* The task:
Find the line with "之前有一株九叶生机草，但被方源上缴了。因此才有了兜率花。" and the line with "但方源知道，这世事多残酷残缺。真寄予了期望，那才是天真！" in the entries below; output exactly those two lines, every line between them, and no others.

* Provided information:
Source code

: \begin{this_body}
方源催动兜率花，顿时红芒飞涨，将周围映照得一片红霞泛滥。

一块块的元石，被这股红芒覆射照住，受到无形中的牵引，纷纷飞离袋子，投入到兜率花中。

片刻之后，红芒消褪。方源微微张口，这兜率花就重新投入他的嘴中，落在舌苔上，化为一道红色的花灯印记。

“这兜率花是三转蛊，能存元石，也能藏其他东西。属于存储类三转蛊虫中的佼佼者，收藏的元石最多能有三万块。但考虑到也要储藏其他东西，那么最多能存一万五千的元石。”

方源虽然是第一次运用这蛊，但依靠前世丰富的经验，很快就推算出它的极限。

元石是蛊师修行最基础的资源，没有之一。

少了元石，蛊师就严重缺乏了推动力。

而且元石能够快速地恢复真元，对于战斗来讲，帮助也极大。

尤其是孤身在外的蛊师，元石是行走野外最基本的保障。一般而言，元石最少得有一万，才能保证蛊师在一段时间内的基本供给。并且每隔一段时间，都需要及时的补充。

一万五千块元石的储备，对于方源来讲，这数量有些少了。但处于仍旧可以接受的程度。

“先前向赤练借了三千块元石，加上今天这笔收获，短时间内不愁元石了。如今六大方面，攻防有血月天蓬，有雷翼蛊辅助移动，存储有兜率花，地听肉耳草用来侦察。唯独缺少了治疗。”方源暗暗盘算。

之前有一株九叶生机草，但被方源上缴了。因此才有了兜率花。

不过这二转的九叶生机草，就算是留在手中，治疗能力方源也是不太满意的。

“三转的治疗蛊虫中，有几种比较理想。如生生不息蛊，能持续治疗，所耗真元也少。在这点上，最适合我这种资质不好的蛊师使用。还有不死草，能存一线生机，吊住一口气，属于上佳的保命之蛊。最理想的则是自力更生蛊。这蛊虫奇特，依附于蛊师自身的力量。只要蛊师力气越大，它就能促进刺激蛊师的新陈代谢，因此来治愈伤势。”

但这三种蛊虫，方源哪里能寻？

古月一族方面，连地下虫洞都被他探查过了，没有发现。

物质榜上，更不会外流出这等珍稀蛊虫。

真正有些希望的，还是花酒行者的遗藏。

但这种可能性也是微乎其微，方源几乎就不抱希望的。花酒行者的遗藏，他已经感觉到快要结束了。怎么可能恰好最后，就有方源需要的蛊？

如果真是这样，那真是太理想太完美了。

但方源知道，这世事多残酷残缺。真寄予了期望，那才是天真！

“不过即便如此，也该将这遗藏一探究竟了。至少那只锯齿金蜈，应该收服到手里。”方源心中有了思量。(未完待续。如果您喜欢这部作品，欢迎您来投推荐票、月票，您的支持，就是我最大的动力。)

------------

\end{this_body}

* Response to the task:
之前有一株九叶生机草，但被方源上缴了。因此才有了兜率花。

不过这二转的九叶生机草，就算是留在手中，治疗能力方源也是不太满意的。

“三转的治疗蛊虫中，有几种比较理想。如生生不息蛊，能持续治疗，所耗真元也少。在这点上，最适合我这种资质不好的蛊师使用。还有不死草，能存一线生机，吊住一口气，属于上佳的保命之蛊。最理想的则是自力更生蛊。这蛊虫奇特，依附于蛊师自身的力量。只要蛊师力气越大，它就能促进刺激蛊师的新陈代谢，因此来治愈伤势。”

但这三种蛊虫，方源哪里能寻？

古月一族方面，连地下虫洞都被他探查过了，没有发现。

物质榜上，更不会外流出这等珍稀蛊虫。

真正有些希望的，还是花酒行者的遗藏。

但这种可能性也是微乎其微，方源几乎就不抱希望的。花酒行者的遗藏，他已经感觉到快要结束了。怎么可能恰好最后，就有方源需要的蛊？

如果真是这样，那真是太理想太完美了。

但方源知道，这世事多残酷残缺。真寄予了期望，那才是天真！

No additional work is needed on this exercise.